Plain-text document sources:
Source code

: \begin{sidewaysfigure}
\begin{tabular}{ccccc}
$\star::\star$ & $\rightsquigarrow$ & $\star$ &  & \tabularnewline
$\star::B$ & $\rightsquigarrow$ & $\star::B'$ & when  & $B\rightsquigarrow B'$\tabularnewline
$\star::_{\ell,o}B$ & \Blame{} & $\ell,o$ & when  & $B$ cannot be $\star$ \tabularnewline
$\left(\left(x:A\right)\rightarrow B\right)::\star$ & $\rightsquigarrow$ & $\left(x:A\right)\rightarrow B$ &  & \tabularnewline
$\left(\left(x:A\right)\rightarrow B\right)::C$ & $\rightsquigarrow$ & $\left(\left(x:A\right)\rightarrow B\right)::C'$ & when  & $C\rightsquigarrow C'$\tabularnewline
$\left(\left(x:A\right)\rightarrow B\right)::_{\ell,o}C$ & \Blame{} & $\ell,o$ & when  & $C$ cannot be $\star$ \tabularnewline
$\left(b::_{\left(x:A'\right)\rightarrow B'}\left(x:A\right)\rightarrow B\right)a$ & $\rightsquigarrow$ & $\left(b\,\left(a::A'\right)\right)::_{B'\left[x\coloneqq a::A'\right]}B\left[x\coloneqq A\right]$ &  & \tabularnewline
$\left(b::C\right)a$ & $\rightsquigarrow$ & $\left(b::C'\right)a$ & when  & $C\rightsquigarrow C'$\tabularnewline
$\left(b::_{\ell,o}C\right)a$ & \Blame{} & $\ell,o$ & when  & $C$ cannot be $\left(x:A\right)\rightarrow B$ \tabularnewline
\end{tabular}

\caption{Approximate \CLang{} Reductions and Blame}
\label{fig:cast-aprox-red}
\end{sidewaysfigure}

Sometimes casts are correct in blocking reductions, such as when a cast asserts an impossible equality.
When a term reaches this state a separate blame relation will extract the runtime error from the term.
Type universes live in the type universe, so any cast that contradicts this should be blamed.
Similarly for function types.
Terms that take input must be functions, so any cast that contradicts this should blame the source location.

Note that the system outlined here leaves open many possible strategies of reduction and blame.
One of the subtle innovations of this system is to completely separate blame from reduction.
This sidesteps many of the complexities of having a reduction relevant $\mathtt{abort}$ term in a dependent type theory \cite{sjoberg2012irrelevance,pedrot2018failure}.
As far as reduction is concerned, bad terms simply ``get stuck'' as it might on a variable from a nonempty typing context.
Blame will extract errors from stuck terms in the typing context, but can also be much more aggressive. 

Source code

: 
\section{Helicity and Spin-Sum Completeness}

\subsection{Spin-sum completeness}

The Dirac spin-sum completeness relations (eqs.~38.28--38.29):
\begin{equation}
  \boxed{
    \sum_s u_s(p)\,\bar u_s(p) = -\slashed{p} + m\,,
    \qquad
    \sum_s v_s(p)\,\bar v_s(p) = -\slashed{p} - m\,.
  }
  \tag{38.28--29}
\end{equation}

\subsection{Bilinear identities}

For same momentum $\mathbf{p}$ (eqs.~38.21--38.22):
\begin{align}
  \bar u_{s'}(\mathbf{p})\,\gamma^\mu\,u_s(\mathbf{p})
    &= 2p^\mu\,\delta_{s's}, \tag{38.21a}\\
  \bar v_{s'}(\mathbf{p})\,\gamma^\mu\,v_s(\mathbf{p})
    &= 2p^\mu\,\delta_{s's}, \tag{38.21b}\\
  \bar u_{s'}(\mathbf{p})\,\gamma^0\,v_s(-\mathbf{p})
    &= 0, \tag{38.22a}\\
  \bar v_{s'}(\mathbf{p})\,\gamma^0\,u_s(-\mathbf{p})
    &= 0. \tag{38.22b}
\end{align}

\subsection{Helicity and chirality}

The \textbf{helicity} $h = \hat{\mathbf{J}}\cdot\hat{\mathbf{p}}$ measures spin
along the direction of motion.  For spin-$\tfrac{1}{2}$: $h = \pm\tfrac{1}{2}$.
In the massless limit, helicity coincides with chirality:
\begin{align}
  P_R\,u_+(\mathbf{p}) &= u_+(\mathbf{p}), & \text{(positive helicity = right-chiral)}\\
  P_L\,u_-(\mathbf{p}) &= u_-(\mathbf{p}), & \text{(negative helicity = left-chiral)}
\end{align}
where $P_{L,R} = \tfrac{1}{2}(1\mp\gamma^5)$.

→ **ASSIGNED TASK**
Once you find the line with "Similarly for function types." in the entries above, output it and each line after it up to and including the line with "This sidesteps many", and nothing else.

→ **RESPONSE**
Similarly for function types.
Terms that take input must be functions, so any cast that contradicts this should blame the source location.

Note that the system outlined here leaves open many possible strategies of reduction and blame.
One of the subtle innovations of this system is to completely separate blame from reduction.
This sidesteps many of the complexities of having a reduction relevant $\mathtt{abort}$ term in a dependent type theory \cite{sjoberg2012irrelevance,pedrot2018failure}.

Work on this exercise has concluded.